(Stored entries)
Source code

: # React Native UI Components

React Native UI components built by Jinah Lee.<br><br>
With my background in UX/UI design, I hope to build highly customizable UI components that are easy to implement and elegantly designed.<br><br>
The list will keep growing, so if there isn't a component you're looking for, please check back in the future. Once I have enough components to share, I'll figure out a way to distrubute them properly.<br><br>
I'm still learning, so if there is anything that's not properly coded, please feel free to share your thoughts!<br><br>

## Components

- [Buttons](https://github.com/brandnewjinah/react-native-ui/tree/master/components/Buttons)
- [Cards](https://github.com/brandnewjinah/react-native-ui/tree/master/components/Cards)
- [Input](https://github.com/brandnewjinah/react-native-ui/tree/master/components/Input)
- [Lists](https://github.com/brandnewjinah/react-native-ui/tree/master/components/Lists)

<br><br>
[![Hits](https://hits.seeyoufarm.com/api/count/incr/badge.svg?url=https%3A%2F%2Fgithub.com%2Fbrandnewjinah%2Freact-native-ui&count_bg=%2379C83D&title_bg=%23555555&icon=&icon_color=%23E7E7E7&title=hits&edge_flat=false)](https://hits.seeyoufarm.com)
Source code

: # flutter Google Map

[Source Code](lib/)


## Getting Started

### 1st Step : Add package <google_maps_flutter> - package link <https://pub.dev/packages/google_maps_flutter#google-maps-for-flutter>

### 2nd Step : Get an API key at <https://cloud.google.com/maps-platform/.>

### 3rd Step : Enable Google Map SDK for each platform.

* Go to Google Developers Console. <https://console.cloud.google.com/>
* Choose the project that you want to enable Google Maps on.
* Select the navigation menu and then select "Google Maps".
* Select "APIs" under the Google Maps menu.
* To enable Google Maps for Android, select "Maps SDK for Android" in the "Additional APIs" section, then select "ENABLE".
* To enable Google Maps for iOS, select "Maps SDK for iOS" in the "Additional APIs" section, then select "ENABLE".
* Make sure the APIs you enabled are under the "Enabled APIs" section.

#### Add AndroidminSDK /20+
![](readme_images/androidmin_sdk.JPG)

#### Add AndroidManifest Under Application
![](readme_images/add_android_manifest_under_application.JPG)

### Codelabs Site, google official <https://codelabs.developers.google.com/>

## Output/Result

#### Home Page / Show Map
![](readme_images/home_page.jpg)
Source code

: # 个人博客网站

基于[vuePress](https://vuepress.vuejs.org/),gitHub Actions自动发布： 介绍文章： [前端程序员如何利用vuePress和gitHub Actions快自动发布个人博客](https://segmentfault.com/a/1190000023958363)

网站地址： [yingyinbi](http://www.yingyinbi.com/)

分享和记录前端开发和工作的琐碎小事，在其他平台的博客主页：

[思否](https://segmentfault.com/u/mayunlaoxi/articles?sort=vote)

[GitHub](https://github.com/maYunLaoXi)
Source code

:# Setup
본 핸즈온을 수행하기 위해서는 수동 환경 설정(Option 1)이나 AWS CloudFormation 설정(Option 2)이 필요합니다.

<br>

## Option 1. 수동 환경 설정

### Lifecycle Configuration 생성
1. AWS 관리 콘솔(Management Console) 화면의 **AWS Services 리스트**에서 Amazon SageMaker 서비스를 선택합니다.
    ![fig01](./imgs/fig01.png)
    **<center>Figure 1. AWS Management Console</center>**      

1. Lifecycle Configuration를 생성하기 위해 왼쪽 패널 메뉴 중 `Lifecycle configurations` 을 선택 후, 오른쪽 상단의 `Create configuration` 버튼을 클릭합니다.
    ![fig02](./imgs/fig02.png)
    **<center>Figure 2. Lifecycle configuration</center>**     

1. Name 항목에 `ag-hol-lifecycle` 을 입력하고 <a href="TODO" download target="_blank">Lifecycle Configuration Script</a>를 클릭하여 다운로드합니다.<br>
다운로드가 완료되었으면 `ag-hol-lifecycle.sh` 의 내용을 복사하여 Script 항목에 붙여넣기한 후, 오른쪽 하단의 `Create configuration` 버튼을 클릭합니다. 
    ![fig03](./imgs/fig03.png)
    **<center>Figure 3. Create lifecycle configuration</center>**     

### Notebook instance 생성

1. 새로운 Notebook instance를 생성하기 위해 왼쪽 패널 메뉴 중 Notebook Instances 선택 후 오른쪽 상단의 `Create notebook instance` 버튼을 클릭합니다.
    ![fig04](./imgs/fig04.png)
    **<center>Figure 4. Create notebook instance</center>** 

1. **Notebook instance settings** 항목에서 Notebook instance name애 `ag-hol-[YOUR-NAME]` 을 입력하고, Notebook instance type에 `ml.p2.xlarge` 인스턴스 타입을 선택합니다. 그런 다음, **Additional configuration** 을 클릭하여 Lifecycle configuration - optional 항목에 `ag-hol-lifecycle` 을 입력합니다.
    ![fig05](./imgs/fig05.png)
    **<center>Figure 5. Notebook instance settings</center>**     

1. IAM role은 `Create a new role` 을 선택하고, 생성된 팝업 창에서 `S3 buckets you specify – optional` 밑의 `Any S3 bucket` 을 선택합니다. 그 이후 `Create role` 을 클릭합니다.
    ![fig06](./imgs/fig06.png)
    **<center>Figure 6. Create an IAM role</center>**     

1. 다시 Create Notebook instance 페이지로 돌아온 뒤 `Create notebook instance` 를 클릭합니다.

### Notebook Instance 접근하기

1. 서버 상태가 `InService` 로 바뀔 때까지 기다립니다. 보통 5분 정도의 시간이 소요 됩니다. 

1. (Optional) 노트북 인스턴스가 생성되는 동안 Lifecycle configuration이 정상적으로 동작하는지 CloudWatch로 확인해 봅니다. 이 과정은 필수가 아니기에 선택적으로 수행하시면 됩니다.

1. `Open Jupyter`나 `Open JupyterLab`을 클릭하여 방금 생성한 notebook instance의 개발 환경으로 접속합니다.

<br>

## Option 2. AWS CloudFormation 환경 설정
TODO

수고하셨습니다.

(EXERCISE AIM)
Take the lines above and print them exactly.

(OUTPUT)
Source code

: # React Native UI Components

React Native UI components built by Jinah Lee.<br><br>
With my background in UX/UI design, I hope to build highly customizable UI components that are easy to implement and elegantly designed.<br><br>
The list will keep growing, so if there isn't a component you're looking for, please check back in the future. Once I have enough components to share, I'll figure out a way to distrubute them properly.<br><br>
I'm still learning, so if there is anything that's not properly coded, please feel free to share your thoughts!<br><br>

## Components

- [Buttons](https://github.com/brandnewjinah/react-native-ui/tree/master/components/Buttons)
- [Cards](https://github.com/brandnewjinah/react-native-ui/tree/master/components/Cards)
- [Input](https://github.com/brandnewjinah/react-native-ui/tree/master/components/Input)
- [Lists](https://github.com/brandnewjinah/react-native-ui/tree/master/components/Lists)

<br><br>
[![Hits](https://hits.seeyoufarm.com/api/count/incr/badge.svg?url=https%3A%2F%2Fgithub.com%2Fbrandnewjinah%2Freact-native-ui&count_bg=%2379C83D&title_bg=%23555555&icon=&icon_color=%23E7E7E7&title=hits&edge_flat=false)](https://hits.seeyoufarm.com)
Source code

: # flutter Google Map

[Source Code](lib/)


## Getting Started

### 1st Step : Add package <google_maps_flutter> - package link <https://pub.dev/packages/google_maps_flutter#google-maps-for-flutter>

### 2nd Step : Get an API key at <https://cloud.google.com/maps-platform/.>

### 3rd Step : Enable Google Map SDK for each platform.

* Go to Google Developers Console. <https://console.cloud.google.com/>
* Choose the project that you want to enable Google Maps on.
* Select the navigation menu and then select "Google Maps".
* Select "APIs" under the Google Maps menu.
* To enable Google Maps for Android, select "Maps SDK for Android" in the "Additional APIs" section, then select "ENABLE".
* To enable Google Maps for iOS, select "Maps SDK for iOS" in the "Additional APIs" section, then select "ENABLE".
* Make sure the APIs you enabled are under the "Enabled APIs" section.

#### Add AndroidminSDK /20+
![](readme_images/androidmin_sdk.JPG)

#### Add AndroidManifest Under Application
![](readme_images/add_android_manifest_under_application.JPG)

### Codelabs Site, google official <https://codelabs.developers.google.com/>

## Output/Result

#### Home Page / Show Map
![](readme_images/home_page.jpg)
Source code

: # 个人博客网站

基于[vuePress](https://vuepress.vuejs.org/),gitHub Actions自动发布： 介绍文章： [前端程序员如何利用vuePress和gitHub Actions快自动发布个人博客](https://segmentfault.com/a/1190000023958363)

网站地址： [yingyinbi](http://www.yingyinbi.com/)

分享和记录前端开发和工作的琐碎小事，在其他平台的博客主页：

[思否](https://segmentfault.com/u/mayunlaoxi/articles?sort=vote)

[GitHub](https://github.com/maYunLaoXi)
Source code

:# Setup
본 핸즈온을 수행하기 위해서는 수동 환경 설정(Option 1)이나 AWS CloudFormation 설정(Option 2)이 필요합니다.

<br>

## Option 1. 수동 환경 설정

### Lifecycle Configuration 생성
1. AWS 관리 콘솔(Management Console) 화면의 **AWS Services 리스트**에서 Amazon SageMaker 서비스를 선택합니다.
    ![fig01](./imgs/fig01.png)
    **<center>Figure 1. AWS Management Console</center>**      

1. Lifecycle Configuration를 생성하기 위해 왼쪽 패널 메뉴 중 `Lifecycle configurations` 을 선택 후, 오른쪽 상단의 `Create configuration` 버튼을 클릭합니다.
    ![fig02](./imgs/fig02.png)
    **<center>Figure 2. Lifecycle configuration</center>**     

1. Name 항목에 `ag-hol-lifecycle` 을 입력하고 <a href="TODO" download target="_blank">Lifecycle Configuration Script</a>를 클릭하여 다운로드합니다.<br>
다운로드가 완료되었으면 `ag-hol-lifecycle.sh` 의 내용을 복사하여 Script 항목에 붙여넣기한 후, 오른쪽 하단의 `Create configuration` 버튼을 클릭합니다. 
    ![fig03](./imgs/fig03.png)
    **<center>Figure 3. Create lifecycle configuration</center>**     

### Notebook instance 생성

1. 새로운 Notebook instance를 생성하기 위해 왼쪽 패널 메뉴 중 Notebook Instances 선택 후 오른쪽 상단의 `Create notebook instance` 버튼을 클릭합니다.
    ![fig04](./imgs/fig04.png)
    **<center>Figure 4. Create notebook instance</center>** 

1. **Notebook instance settings** 항목에서 Notebook instance name애 `ag-hol-[YOUR-NAME]` 을 입력하고, Notebook instance type에 `ml.p2.xlarge` 인스턴스 타입을 선택합니다. 그런 다음, **Additional configuration** 을 클릭하여 Lifecycle configuration - optional 항목에 `ag-hol-lifecycle` 을 입력합니다.
    ![fig05](./imgs/fig05.png)
    **<center>Figure 5. Notebook instance settings</center>**     

1. IAM role은 `Create a new role` 을 선택하고, 생성된 팝업 창에서 `S3 buckets you specify – optional` 밑의 `Any S3 bucket` 을 선택합니다. 그 이후 `Create role` 을 클릭합니다.
    ![fig06](./imgs/fig06.png)
    **<center>Figure 6. Create an IAM role</center>**     

1. 다시 Create Notebook instance 페이지로 돌아온 뒤 `Create notebook instance` 를 클릭합니다.

### Notebook Instance 접근하기

1. 서버 상태가 `InService` 로 바뀔 때까지 기다립니다. 보통 5분 정도의 시간이 소요 됩니다. 

1. (Optional) 노트북 인스턴스가 생성되는 동안 Lifecycle configuration이 정상적으로 동작하는지 CloudWatch로 확인해 봅니다. 이 과정은 필수가 아니기에 선택적으로 수행하시면 됩니다.

1. `Open Jupyter`나 `Open JupyterLab`을 클릭하여 방금 생성한 notebook instance의 개발 환경으로 접속합니다.

<br>

## Option 2. AWS CloudFormation 환경 설정
TODO

수고하셨습니다.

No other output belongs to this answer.